Derek Robert Hussey (born 12 September 1948) is an Ulster Unionist Party (UUP) politician, who was a  Member of the Northern Ireland Assembly  (MLA) for  West Tyrone from 1998 to 2007.

Hussey was educated at Omagh Model School, Omagh Academy and Stranmillis College, Belfast. He was previously a teacher at Castlederg High School.

In 1989 he was elected to Strabane District Council. In 2007 he was elected Chairman of the council. In the 1996 election to the Northern Ireland Peace Forum, Hussey was elected as representative for West Tyrone.

In 1998 he was elected as MLA to the Northern Ireland Assembly and re-elected in 2003. He was an outgoing candidate in the 2007 Assembly elections, but lost his seat.  His brother, Ross Hussey, re-took the seat in 2011.

He also has a special interest in regional development, Ulster-Scots and the Orange Order. Hussey continued his role in local politics and was re-elected as the only UUP Councillor on Strabane District Council on 5 May 2011.

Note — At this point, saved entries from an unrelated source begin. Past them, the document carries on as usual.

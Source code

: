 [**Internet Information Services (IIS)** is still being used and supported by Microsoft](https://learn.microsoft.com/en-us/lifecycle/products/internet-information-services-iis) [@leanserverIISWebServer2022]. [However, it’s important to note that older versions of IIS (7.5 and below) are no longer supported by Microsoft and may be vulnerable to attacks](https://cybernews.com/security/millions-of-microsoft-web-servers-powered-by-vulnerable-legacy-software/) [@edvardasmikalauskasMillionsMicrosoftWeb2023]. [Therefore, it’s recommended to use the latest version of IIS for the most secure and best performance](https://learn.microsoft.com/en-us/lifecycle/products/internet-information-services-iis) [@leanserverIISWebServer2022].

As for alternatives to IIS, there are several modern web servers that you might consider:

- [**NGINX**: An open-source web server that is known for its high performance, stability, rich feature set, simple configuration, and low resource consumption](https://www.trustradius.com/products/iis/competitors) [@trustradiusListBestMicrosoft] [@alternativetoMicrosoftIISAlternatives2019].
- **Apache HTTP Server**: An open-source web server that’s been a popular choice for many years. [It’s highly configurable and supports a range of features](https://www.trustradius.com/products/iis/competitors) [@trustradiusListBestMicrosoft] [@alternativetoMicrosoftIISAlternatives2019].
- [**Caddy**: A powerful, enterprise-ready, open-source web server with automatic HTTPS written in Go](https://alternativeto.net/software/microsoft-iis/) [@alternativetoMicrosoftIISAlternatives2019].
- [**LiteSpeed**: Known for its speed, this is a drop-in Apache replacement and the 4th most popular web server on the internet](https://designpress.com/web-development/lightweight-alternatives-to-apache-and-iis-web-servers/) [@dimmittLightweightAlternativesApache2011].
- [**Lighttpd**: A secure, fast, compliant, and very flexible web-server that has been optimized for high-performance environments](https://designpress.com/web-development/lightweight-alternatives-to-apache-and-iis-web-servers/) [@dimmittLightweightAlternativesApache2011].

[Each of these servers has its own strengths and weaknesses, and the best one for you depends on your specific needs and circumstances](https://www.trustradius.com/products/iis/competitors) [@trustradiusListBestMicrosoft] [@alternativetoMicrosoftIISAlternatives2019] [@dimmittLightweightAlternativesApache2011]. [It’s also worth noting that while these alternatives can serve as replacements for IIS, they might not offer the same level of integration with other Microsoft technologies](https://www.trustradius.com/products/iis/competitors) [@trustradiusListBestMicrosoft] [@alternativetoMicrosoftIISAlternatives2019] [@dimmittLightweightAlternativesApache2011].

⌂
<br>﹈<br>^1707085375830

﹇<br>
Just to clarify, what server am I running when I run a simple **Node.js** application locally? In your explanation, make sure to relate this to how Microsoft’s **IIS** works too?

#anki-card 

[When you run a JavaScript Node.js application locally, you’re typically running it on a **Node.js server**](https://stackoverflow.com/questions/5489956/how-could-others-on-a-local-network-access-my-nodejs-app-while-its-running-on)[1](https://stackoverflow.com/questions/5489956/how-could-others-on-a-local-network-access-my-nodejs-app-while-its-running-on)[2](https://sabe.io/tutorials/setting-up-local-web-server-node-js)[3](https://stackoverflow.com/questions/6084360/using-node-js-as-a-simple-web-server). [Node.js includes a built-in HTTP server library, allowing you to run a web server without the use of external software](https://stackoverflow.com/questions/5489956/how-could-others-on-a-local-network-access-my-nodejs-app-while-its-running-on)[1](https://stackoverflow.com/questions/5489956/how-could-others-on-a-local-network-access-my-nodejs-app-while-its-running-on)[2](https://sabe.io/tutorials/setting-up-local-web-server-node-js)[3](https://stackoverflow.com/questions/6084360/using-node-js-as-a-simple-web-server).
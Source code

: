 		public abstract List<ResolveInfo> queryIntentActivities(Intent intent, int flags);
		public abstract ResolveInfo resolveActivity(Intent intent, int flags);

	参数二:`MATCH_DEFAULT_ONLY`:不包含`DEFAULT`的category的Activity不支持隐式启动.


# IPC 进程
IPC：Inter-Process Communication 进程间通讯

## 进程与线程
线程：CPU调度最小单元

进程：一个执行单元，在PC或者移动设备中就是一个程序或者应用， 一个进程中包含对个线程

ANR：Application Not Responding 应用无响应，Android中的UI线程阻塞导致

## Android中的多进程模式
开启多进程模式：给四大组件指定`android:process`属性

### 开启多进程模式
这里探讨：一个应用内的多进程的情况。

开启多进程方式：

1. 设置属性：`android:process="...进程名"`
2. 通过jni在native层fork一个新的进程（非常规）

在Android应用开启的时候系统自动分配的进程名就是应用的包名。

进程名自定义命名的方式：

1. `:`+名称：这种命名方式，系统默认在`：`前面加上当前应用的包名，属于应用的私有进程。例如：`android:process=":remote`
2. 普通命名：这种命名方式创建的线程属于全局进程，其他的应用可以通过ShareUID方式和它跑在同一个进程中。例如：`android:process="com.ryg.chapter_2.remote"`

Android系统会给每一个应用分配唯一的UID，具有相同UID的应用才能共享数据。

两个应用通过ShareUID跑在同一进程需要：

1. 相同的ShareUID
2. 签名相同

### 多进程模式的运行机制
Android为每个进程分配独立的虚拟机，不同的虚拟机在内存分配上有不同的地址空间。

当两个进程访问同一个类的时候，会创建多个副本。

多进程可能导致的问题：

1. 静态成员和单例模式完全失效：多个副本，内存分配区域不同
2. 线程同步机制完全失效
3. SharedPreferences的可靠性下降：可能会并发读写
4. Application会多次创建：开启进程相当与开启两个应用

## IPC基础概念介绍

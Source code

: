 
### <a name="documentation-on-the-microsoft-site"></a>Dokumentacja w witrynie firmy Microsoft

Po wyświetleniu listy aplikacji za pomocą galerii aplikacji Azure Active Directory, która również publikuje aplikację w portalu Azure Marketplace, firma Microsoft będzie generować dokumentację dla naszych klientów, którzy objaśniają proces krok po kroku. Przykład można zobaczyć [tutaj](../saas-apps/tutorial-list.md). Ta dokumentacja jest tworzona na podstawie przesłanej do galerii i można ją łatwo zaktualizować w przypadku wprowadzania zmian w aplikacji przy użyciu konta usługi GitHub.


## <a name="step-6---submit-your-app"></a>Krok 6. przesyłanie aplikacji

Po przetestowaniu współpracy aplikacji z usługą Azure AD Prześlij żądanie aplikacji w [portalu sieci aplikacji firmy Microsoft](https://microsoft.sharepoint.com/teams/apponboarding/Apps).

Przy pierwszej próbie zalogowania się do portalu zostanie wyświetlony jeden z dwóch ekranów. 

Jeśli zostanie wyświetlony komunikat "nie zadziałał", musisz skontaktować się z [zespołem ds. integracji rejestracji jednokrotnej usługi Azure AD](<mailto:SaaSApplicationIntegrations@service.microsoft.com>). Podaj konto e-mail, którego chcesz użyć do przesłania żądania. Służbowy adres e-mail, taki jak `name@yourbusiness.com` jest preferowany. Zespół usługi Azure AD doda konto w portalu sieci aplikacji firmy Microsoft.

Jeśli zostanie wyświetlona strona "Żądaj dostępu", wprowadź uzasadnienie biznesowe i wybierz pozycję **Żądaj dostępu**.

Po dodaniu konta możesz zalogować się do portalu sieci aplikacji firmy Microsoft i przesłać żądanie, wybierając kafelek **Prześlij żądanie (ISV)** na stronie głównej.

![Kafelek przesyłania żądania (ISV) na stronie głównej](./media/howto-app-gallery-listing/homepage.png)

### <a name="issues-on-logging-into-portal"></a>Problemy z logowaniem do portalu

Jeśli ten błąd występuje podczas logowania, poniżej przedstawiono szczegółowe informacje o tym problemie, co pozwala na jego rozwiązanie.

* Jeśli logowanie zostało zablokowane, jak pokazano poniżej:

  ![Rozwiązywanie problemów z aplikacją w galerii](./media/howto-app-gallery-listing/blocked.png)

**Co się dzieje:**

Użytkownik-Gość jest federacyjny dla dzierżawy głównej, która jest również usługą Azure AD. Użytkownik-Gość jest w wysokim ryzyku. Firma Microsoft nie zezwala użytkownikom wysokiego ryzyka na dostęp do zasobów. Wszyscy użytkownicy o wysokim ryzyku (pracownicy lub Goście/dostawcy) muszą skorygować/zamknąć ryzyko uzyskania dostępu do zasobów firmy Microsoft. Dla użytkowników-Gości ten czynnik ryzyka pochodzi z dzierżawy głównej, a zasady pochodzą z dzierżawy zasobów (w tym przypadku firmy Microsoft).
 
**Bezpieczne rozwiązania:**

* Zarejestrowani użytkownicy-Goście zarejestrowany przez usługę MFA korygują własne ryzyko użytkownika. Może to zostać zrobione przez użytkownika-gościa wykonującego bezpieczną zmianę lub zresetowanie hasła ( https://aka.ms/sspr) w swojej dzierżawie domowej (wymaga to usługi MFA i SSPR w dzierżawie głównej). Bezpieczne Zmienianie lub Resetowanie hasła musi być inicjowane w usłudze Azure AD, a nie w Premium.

He was a member of a country and western music band and was known to wear cowboy boots in the 1998–2003 Assembly.

Convictions 
Derek Hussey has been convicted of driving with excess alcohol on three occasions, most recently in March 2016.

This follows previous convictions in 2004, when Mr Hussey was a Member of the Legislative Assembly for West Tyrone and 2011, when he was a councillor for the Derg DEA on Strabane District Council.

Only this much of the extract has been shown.